You've probably seen some of these scams before. But that doesn't stop a scammer from trying. Remember these tips so you can spot a scammer before they get to you.
- Be wary of suspicious links. Banks will never send you an email or text that asks you to click on a suspicious link.
- Beware of scare tactics. Scam email, texts and calls may pressure, or even threaten you, to respond.
- Protect your confidential information. Your bank will never ask you to provide confidential information (your account number, SSN, name, address, password, etc.) in emails or text messages. They will only ask for confidential information to verify your identity when you call their toll-free Customer Service numbers.
- Call the number on your card. If you think an email, text or phone call might be a scam, just play it safe and hang up, and call the number on the back of your card.

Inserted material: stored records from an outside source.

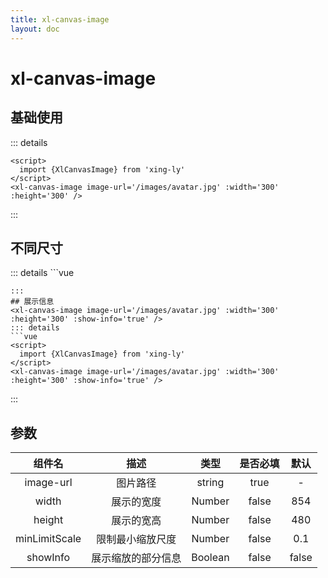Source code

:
 ```yaml
---
title: xl-canvas-image
layout: doc
---
```

# xl-canvas-image
## 基础使用
<script>
  import {XlCanvasImage} from 'xing-ly'
</script>
<xl-canvas-image image-url='/images/avatar.jpg' :width='300' :height='300' />

::: details
```vue
<script>
  import {XlCanvasImage} from 'xing-ly'
</script>
<xl-canvas-image image-url='/images/avatar.jpg' :width='300' :height='300' />

```
:::
## 不同尺寸
<xl-canvas-image image-url='/images/avatar.jpg' :width='400' :height='400' />
::: details
```vue
<script>
  import {XlCanvasImage} from 'xing-ly'
</script>
<xl-canvas-image image-url='/images/avatar.jpg' :width='400' :height='400' />

```
:::
## 展示信息
<xl-canvas-image image-url='/images/avatar.jpg' :width='300' :height='300' :show-info='true' />
::: details
```vue
<script>
  import {XlCanvasImage} from 'xing-ly'
</script>
<xl-canvas-image image-url='/images/avatar.jpg' :width='300' :height='300' :show-info='true' />
```
:::

## 参数
| 组件名 | 描述 | 类型 | 是否必填 | 默认 |
| :----: | :----: | :----: | :----: | :----: |
| image-url | 图片路径 | string | true | - |
| width | 展示的宽度 | Number | false | 854 |
| height | 展示的宽高 | Number | false | 480 |
| minLimitScale | 限制最小缩放尺度 | Number | false | 0.1 |
| showInfo | 展示缩放的部分信息 | Boolean | false | false |
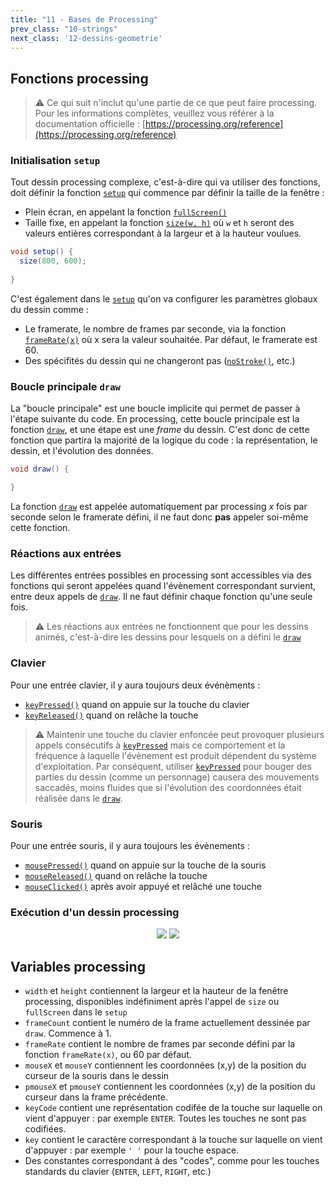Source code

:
 ```yaml
---
title: "11 - Bases de Processing"
prev_class: "10-strings"
next_class: '12-dessins-geometrie'
---
```


## Fonctions processing
> ⚠ Ce qui suit n'inclut qu'une partie de ce que peut faire processing. Pour les informations complètes, veuillez vous référer à la documentation officielle : [https://processing.org/reference](https://processing.org/reference)

### Initialisation `setup`

Tout dessin processing complexe, c'est-à-dire qui va utiliser des fonctions, doit définir la fonction [`setup`](https://processing.org/reference/setup_.html) qui commence par définir la taille de la fenêtre :
- Plein écran, en appelant la fonction [`fullScreen()`](https://processing.org/reference/fullScreen_.html)
- Taille fixe, en appelant la fonction [`size(w, h)`](https://processing.org/reference/size_.html) où `w` et `h` seront des valeurs entières correspondant à la largeur et à la hauteur voulues.

```java
void setup() {
  size(800, 600);
	
}
```

C'est également dans le [`setup`](https://processing.org/reference/setup_.html) qu'on va configurer les paramètres globaux du dessin comme :
- Le framerate, le nombre de frames par seconde, via la fonction [`frameRate(x)`](https://processing.org/reference/frameRate_.html) où x sera la valeur souhaitée. Par défaut, le framerate est 60.
- Des spécifités du dessin qui ne changeront pas ([`noStroke()`](https://processing.org/reference/noStroke_.html), etc.)

### Boucle principale `draw`

La "boucle principale" est une boucle implicite qui permet de passer à l'étape suivante du code. En processing, cette boucle principale est la fonction [`draw`](https://processing.org/reference/draw_.html), et une étape est une *frame* du dessin. C'est donc de cette fonction que partira la majorité de la logique du code : la représentation, le dessin, et l'évolution des données.

```java
void draw() {

}
```

La fonction [`draw`](https://processing.org/reference/draw_.html) est appelée automatiquement par processing *x* fois par seconde selon le framerate défini, il ne faut donc **pas** appeler soi-même cette fonction.

### Réactions aux entrées

Les différentes entrées possibles en processing sont accessibles via des fonctions qui seront appelées quand l'évènement correspondant survient, entre deux appels de [`draw`](https://processing.org/reference/draw_.html). Il ne faut définir chaque fonction qu'une seule fois.

> ⚠️ Les réactions aux entrées ne fonctionnent que pour les dessins animés, c'est-à-dire les dessins pour lesquels on a défini le [`draw`](https://processing.org/reference/draw_.html)

### Clavier

Pour une entrée clavier, il y aura toujours deux événèments :
- [`keyPressed()`](https://processing.org/reference/keyPressed_.html) quand on appuie sur la touche du clavier
- [`keyReleased()`](https://processing.org/reference/keyReleased_.html) quand on relâche la touche

> ⚠ Maintenir une touche du clavier enfoncée peut provoquer plusieurs appels consécutifs à [`keyPressed`](https://processing.org/reference/keyPressed_.html) mais ce comportement et la fréquence à laquelle l'évènement est produit dépendent du système d'exploitation. Par conséquent, utiliser [`keyPressed`](https://processing.org/reference/keyPressed_.html) pour bouger des parties du dessin (comme un personnage) causera des mouvements saccadés, moins fluides que si l'évolution des coordonnées était réalisée dans le [`draw`](https://processing.org/reference/draw_.html). 

### Souris

Pour une entrée souris, il y aura toujours les évènements :
- [`mousePressed()`](https://processing.org/reference/mousePressed_.html) quand on appuie sur la touche de la souris
- [`mouseReleased()`](https://processing.org/reference/mouseReleased_.html) quand on relâche la touche
- [`mouseClicked()`](https://processing.org/reference/mouseClicked_.html) après avoir appuyé et relâché une touche

### Exécution d'un dessin processing

<p align="center">
<img src="/stic/images/processing-loop-dm.svg" class="svg-dark-mode w-50"/>
<img src="/stic/images/processing-loop-lm.svg" class="svg-light-mode w-50"/>
</p>

## Variables processing
- `width` et `height` contiennent la largeur et la hauteur de la fenêtre processing, disponibles indéfiniment après l'appel de `size`  ou `fullScreen` dans le `setup`
- `frameCount` contient le numéro de la frame actuellement dessinée par `draw`. Commence à 1.
- `frameRate` contient le nombre de frames par seconde défini par la fonction `frameRate(x)`, ou 60 par défaut.
- `mouseX` et `mouseY` contiennent les coordonnées (x,y) de la position du curseur de la souris dans le dessin
- `pmouseX` et `pmouseY` contiennent les coordonnées (x,y) de la position du curseur dans la frame précédente.
- `keyCode` contient une représentation codifée de la touche sur laquelle on vient d'appuyer : par exemple `ENTER`. Toutes les touches ne sont pas codifiées.
- `key` contient le caractère correspondant à la touche sur laquelle on vient d'appuyer : par exemple `' '` pour la touche espace.
- Des constantes correspondant à des "codes", comme pour les touches standards du clavier (`ENTER`, `LEFT`, `RIGHT`, etc.)

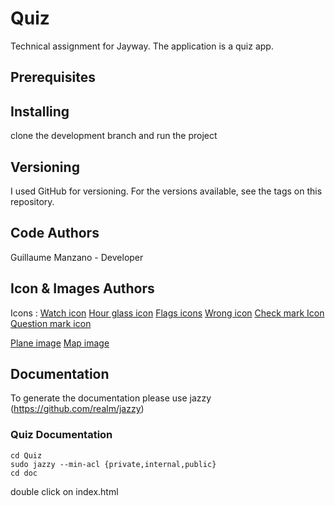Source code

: # Quiz
Technical assignment for Jayway.
The application is a quiz app.

## Prerequisites

## Installing
clone the development branch and run the project

## Versioning
I used GitHub for versioning. For the versions available, see the tags on this repository.

## Code Authors
Guillaume Manzano  - Developer

## Icon & Images Authors
Icons : [Watch icon](https://www.flaticon.com/free-icon/stopwatch_139036)
[Hour glass icon](https://www.flaticon.com/free-icon/hourglass_66401#term=hourglass&page=1&position=9)
[Flags icons](https://www.flaticon.com/packs/international-flags)
[Wrong icon](https://www.flaticon.com/free-icon/wrong_97184#term=wrong&page=1&position=12)
[Check mark Icon](https://www.flaticon.com/free-icon/check-mark_3596#term=right&page=1&position=47)
[Question mark icon](https://www.flaticon.com/free-icon/question_579007#term=question%20mark&page=1&position=16)

[Plane image](https://www.pexels.com/photo/flight-flying-plane-air-travel-59519/)
[Map image](https://www.pexels.com/photo/blur-cartography-close-up-concept-408503/)

## Documentation
To generate the documentation please use jazzy (https://github.com/realm/jazzy)

### Quiz Documentation
```
cd Quiz
sudo jazzy --min-acl {private,internal,public}
cd doc
```
double click on index.html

- Watch for misspelled words. Fraudulent texts and emails often have typos. Real banks use spell check.
What to do if you receive a scam email, call or text:
If you suspect that an email or text you receive is a phishing attempt:
- Take a deep breath. In most cases, it’s perfectly safe to open a scam email or text. Modern mail apps, like Gmail, detect and block any code or malware from running when you open an email. The key is not to click links, or download any attachments.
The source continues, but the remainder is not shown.